ABQ 4WARD: Various factors could lead to a life of crime

Patrick Hayes
Updated: January 17, 2020 10:20 PM
Created: January 17, 2020 07:48 PM

ALBUQUERQUE, N.M.- Albuquerque saw a record-number of homicides in 2019.

Eighty-two people were killed—most of them shot to death.

But what’s causing the crime crisis? A UNM researcher said there’s no easy answer.

“Poverty, homelessness, mental health, substance use, socioeconomic difference-- and I think you can point to those really broadly, but we need to better understand these at a micro-level,” Dr. Paul Guerin said.

The metro crime problem has the full attention of Albuquerque Police Chief Mike Geier. He said the causes of violent crimes could vary.

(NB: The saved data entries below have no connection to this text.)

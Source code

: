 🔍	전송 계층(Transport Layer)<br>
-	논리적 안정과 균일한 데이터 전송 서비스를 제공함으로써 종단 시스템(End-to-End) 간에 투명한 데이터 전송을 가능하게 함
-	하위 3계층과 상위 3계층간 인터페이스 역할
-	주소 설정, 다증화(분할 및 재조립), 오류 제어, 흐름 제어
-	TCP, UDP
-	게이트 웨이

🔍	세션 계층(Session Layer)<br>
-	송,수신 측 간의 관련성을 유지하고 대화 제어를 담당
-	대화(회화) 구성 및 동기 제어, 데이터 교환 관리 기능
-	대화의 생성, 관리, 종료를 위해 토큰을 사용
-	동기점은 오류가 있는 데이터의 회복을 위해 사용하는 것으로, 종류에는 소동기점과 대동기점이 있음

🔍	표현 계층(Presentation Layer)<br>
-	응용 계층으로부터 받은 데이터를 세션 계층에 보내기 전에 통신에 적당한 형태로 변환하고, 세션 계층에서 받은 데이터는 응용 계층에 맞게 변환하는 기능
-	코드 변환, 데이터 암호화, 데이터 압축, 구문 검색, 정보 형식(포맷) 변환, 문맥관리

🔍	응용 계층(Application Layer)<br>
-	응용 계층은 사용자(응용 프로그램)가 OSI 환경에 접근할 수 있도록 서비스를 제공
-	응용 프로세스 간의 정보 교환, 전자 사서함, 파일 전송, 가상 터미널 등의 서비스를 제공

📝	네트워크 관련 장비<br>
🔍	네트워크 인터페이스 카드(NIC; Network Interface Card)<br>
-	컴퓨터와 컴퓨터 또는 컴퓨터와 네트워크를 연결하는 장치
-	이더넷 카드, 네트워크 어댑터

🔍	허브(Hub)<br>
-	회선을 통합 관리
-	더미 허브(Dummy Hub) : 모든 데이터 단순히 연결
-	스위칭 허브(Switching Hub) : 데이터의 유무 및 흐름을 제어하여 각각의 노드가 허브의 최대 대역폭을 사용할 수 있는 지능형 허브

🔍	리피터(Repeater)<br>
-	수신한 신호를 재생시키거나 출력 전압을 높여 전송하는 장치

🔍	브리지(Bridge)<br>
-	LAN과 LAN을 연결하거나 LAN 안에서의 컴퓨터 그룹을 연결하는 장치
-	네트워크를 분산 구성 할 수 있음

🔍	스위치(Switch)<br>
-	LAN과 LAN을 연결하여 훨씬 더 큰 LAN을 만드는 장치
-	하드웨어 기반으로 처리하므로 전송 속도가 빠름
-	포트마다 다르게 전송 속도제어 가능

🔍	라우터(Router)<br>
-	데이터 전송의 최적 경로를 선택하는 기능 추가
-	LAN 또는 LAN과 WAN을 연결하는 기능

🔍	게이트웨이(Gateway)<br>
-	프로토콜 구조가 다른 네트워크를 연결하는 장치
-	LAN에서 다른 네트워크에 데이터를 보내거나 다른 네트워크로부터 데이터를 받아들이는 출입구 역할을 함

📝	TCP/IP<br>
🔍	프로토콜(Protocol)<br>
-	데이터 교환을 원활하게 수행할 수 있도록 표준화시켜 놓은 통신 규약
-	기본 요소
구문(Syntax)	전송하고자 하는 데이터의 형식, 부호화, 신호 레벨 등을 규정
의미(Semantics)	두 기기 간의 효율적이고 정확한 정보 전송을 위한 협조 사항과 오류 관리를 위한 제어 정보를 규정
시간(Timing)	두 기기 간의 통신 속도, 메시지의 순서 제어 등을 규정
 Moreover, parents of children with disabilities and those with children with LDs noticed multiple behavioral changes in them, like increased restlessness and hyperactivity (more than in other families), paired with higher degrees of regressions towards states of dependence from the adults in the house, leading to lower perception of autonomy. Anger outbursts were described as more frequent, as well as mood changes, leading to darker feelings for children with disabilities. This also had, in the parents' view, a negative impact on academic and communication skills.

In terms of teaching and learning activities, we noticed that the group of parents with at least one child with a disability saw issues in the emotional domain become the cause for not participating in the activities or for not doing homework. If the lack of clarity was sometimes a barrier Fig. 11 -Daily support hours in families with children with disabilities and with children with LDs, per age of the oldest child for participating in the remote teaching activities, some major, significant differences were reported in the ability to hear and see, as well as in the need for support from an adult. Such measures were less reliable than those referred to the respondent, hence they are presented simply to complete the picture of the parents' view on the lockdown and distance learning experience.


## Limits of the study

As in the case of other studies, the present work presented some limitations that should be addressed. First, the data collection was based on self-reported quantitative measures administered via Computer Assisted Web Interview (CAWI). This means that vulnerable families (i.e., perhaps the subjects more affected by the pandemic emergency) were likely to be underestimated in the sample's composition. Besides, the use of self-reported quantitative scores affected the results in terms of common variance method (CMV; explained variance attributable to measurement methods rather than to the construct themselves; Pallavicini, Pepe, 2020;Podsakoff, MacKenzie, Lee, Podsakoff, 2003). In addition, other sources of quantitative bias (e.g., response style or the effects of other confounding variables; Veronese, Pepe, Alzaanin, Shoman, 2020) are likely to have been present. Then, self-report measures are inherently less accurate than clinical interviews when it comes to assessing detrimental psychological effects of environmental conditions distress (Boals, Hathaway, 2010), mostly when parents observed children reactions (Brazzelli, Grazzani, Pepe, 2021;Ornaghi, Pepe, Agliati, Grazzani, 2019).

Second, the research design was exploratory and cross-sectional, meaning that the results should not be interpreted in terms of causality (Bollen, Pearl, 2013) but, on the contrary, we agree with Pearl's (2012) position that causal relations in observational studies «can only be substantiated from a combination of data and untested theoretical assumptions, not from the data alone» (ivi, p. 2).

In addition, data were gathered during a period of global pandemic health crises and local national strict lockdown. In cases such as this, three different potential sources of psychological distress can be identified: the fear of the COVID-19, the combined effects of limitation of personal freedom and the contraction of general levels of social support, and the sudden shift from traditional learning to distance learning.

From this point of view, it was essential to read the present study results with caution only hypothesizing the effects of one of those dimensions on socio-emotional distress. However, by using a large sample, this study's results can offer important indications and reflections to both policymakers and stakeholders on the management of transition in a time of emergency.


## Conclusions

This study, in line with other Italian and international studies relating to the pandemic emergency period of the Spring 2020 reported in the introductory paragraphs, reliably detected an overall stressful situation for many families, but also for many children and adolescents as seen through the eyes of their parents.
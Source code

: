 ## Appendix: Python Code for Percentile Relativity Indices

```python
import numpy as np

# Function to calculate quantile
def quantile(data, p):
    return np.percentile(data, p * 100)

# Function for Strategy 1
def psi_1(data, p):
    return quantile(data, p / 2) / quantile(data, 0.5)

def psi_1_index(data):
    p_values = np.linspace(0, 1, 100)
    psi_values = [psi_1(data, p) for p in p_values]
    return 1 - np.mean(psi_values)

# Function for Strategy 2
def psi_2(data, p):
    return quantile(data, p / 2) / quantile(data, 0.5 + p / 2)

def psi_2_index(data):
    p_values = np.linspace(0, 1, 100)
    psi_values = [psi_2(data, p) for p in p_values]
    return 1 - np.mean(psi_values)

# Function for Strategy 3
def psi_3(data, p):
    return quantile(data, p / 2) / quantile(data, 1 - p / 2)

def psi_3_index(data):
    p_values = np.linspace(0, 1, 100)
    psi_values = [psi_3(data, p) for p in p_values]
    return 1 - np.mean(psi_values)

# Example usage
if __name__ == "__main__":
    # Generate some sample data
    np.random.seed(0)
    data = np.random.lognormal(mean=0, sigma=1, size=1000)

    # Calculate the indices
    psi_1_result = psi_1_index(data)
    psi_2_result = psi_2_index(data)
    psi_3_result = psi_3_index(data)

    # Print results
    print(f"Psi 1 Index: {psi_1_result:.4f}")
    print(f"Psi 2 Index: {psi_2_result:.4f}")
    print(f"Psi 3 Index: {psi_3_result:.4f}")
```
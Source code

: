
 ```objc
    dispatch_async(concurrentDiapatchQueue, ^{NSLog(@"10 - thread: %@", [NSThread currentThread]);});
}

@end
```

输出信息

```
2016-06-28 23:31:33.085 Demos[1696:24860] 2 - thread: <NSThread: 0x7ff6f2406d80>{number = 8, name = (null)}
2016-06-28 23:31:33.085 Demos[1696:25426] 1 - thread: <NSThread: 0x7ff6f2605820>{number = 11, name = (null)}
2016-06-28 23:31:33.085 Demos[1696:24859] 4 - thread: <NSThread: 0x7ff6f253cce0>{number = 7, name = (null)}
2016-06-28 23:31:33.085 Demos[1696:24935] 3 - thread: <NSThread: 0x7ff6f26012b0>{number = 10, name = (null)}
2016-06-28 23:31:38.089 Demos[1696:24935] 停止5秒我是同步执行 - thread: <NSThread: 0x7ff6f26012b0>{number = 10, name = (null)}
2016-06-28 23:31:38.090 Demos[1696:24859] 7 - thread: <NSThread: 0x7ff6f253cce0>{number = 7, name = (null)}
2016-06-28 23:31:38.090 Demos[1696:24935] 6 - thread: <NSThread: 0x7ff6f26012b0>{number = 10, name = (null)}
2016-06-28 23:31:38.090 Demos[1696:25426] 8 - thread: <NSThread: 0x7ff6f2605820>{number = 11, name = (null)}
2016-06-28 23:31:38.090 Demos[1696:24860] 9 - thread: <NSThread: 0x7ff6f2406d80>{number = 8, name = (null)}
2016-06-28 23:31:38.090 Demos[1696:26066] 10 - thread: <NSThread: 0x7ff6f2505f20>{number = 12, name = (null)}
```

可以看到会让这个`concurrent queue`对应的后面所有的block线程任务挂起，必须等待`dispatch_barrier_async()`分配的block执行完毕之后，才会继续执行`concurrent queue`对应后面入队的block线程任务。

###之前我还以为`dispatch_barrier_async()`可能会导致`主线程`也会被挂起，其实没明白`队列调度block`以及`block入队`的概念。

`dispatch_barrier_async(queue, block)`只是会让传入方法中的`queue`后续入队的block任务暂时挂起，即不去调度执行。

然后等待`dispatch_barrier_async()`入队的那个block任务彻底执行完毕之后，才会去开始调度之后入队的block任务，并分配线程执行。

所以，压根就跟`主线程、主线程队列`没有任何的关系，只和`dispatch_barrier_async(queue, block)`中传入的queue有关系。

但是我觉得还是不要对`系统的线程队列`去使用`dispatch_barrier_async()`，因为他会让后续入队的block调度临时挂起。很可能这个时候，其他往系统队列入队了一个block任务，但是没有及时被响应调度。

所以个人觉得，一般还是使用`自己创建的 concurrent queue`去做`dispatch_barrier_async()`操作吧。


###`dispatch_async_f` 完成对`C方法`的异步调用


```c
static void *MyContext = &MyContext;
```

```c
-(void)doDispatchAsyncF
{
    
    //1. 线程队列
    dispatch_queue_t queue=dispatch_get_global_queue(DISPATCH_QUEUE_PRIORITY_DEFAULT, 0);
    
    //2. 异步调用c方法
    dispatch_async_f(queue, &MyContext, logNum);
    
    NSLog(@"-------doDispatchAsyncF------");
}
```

“With violent crimes, it's a little different because you're talking more of the character of the person and that could be anything from their upbringing as a child, broken homes, lack of education, who they hang with, gang-related issues," Chief Geier said.

Bernalillo County Sheriff Manny Gonzales said his department is helping whenever possible-- with targeted patrols within the city limits.
“We're getting solicited for phone calls constantly and we're meeting those needs by setting up those operations and tailoring those operations to those specific areas that would be considered hot spots by law enforcement," Sheriff Gonzales said.

The sheriff believes criminals have underlying problems that need to be addressed.

“Eighty-five percent of those people are either – have an addiction to drugs or alcohol,” the sheriff said. “And those are major factors. {We} got to figure out how to get these people resources or help that want it and the people that don't, hold them accountable."

Albuquerque Mayor Tim Keller announced in 2019 a violence intervention plan -- a partnership between APD, prosecutors, social service providers and community partners. The goal is to break the cycle of violent crime before it happens.

Guerin believes identifying effective strategies is key.

“So one of the topics in class actually looks at more of the causes of crimes, and in the class on policing, I think we're trying to figure out the effective strategies,” Guerin said. “So if we're going to try and impact crime or reduce crime – how would we do that most efficiently?"

Guerin said figuring out the reasons behind 2019’s homicides could help prevent future murders.

Many of the homicides in 2019 – like the murder of Krishauna Perez on Jan. 16 – involved domestic violence.

Other murders involved drugs. Jose Diaz, 45, was shot in his work truck near the Big-I. Police said Donald Duquette was high on meth and delusional when he pulled the trigger.

Complete strangers were also victims of gun violence. Leopoldo Jaquez, 33, was killed near UNM. Police said Jaquez was rushing to help a girl who was being choked and beaten by her teenage boyfriend, Donovin Santiago.

"I'm not sure any of us really understand those murders,” Guerin said. “So what portion of those murders are stranger on stranger, what portion of those murders know each other, what's the immediate incident preceding the murder, what weapons are used? I think if we better understood those kinds of things, murders just being one example, we could better come up with strategies to prevent them and to reduce them in the future."